Conforme destacou Toffoli na decisão, o candidato violou as regras ao se beneficiar do alcance de endereços eletrônicos omitidos da Justiça Eleitoral. O magistrado ressaltou que os concorrentes são previamente informados sobre a obrigação de declarar todos os canais de comunicação e aguardar o prazo de 48 horas após a validação do TSE para iniciar as postagens de campanha. Em razão do descumprimento, o ministro proibiu a veiculação de propaganda por qualquer site, blog, perfil em rede social ou aplicativo de mensagens não informado dentro do prazo regulamentar.

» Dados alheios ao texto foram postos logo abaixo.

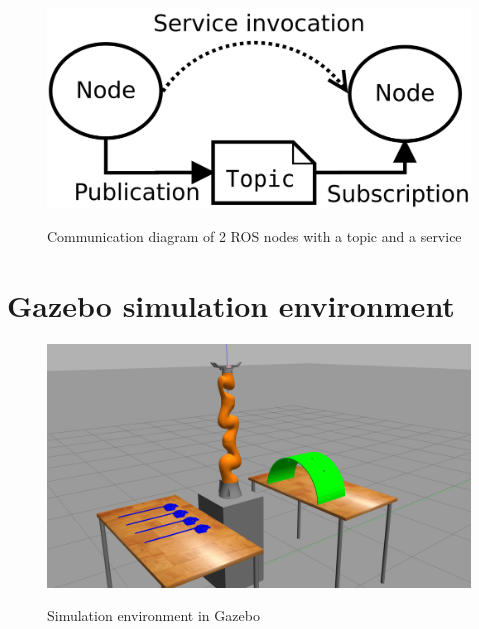 \begin{center}
\begin{figure}[!htb]
\centering
\includegraphics{images/ROS_basic_concepts_topics_nodes.png}\\
\caption{Communication diagram of 2 ROS nodes with a topic and a service}
\end{figure}
\end{center}


\section{Gazebo simulation environment}

\begin{center}
\begin{figure}[!htb]
\centering
\includegraphics[width=12cm]{images/gazebo-sim1.png}\\
\caption{Simulation environment in Gazebo}
\end{figure}
\end{center}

A determinação impõe ainda severas restrições operacionais e financeiras à candidatura: bloqueia o repasse de recursos do Fundo Eleitoral e impede a participação de Renan Santos nos debates no rádio e na televisão. Diante da atualização fora do prazo enviada no último dia 19 com a lista das páginas não declaradas, Toffoli reiterou que a transparência nos meios digitais é pré-requisito básico para garantir a isonomia da disputa. Na avaliação da campanha do partido Missão, a medida inviabiliza por completo a continuidade do projeto presidencial, já que a legenda dispõe de pouco tempo no guia eleitoral e dependia quase exclusivamente da presença digital para falar com o eleitorado.